Niebuhr’s “Christian realism” is a response to this dark context, and at the same time it is his main critique of what survived of the social Christianity tradition. Niebuhr saw his liberal Protestant peers, both in churches and in academia, as holding onto a naiveté about society that was utterly belied by the evidence available before everyone’s eyes. They refused to see what was happening and were offering old answers utterly unfit for new problems.
They, those naive liberals, were still arguing that more education would persuade people to do the right thing, for example, in relation to labor-capitalist relations. But only power, such as union organizing, would make capitalists give up ground in relation to their own workers.
They still trusted that appeals to Western statesmen to live up to their purported Christian commitments would bring them to their senses, lacking the realism to recognize that the forces affecting political decisions were well beyond the reach of moral appeal.

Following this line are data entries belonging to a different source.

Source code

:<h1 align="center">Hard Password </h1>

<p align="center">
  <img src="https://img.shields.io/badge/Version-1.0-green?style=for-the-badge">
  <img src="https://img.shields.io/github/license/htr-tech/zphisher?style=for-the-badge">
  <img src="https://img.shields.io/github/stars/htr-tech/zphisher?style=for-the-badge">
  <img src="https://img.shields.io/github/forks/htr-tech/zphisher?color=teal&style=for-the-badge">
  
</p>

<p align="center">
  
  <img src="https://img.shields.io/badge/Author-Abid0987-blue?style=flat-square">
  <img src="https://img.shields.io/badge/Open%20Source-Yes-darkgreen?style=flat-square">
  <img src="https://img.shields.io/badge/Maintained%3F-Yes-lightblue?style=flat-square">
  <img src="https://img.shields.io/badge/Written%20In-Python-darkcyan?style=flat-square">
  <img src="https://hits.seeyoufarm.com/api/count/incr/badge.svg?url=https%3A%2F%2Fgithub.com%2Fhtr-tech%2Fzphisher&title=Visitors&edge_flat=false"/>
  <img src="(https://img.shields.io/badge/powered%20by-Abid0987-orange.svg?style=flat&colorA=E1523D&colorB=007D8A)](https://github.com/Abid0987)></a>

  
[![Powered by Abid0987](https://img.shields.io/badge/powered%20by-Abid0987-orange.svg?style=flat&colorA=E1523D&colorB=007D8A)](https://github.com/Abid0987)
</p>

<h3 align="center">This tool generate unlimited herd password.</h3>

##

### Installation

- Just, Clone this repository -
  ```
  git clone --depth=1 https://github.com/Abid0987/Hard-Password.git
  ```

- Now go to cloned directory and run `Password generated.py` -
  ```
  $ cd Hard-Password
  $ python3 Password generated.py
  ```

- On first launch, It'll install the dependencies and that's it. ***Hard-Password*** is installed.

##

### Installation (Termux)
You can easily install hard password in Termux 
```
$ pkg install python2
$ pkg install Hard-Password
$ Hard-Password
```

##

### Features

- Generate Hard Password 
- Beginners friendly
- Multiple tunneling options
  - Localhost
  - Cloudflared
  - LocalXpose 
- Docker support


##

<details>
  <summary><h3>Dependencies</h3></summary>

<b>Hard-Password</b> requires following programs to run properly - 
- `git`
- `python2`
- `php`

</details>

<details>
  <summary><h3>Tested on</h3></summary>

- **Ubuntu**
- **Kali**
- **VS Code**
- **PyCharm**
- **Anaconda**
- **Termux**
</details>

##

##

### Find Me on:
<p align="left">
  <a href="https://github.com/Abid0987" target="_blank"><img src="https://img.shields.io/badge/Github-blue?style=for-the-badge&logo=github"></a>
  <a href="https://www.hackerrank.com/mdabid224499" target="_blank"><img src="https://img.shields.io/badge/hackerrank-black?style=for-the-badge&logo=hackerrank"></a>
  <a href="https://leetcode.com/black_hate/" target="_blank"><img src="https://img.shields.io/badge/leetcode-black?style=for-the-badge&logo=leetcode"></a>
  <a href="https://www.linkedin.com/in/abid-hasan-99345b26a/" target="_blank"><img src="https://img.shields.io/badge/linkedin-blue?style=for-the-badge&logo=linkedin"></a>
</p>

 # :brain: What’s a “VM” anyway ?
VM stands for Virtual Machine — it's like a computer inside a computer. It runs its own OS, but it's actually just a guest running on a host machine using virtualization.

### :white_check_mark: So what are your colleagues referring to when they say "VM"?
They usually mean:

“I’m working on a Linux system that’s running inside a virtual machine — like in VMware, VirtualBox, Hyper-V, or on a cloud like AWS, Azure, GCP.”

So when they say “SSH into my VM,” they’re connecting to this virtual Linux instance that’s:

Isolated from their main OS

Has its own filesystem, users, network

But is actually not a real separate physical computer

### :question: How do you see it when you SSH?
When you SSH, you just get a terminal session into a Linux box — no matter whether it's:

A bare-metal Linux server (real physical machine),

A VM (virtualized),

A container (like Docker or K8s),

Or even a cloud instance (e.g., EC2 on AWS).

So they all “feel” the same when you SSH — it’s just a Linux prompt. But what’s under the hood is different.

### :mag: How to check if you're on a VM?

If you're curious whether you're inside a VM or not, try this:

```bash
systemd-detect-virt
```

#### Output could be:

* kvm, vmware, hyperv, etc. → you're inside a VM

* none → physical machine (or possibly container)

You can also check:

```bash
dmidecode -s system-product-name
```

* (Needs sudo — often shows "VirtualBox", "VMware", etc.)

They still thought that treaties outlawing war or setting up international courts would somehow actually end war or resolve international disputes or that simply calling for peace in the name of Jesus would prevent the occurrence of another world war.
They still thought that appeals to precedent, fairness, treaties, or civilized opinion would move leaders like Hitler or Stalin to moderate their behavior, not understanding that something much darker and more malevolent was at work in men such as these.
Niebuhr’s basic move was to say that power rather than moral appeal was the relevant force in disputes between classes, groups, or nations. It is not sweet reason but union organizing, not moral suasion but strictly enforced new laws, not fair-minded negotiations but countervailing military strength, that bring greater rights for workers, more livable urban dwellings, and protections to nations whose neighbors have aggressive intentions.
Reinhold Niebuhr was to 1930s Christian theology what Winston Churchill was to 1930s British politics—the voice of hard-edged realism against every kind of soft-headed sentimentalism. On this score, Niebuhr and Churchill proved to be right.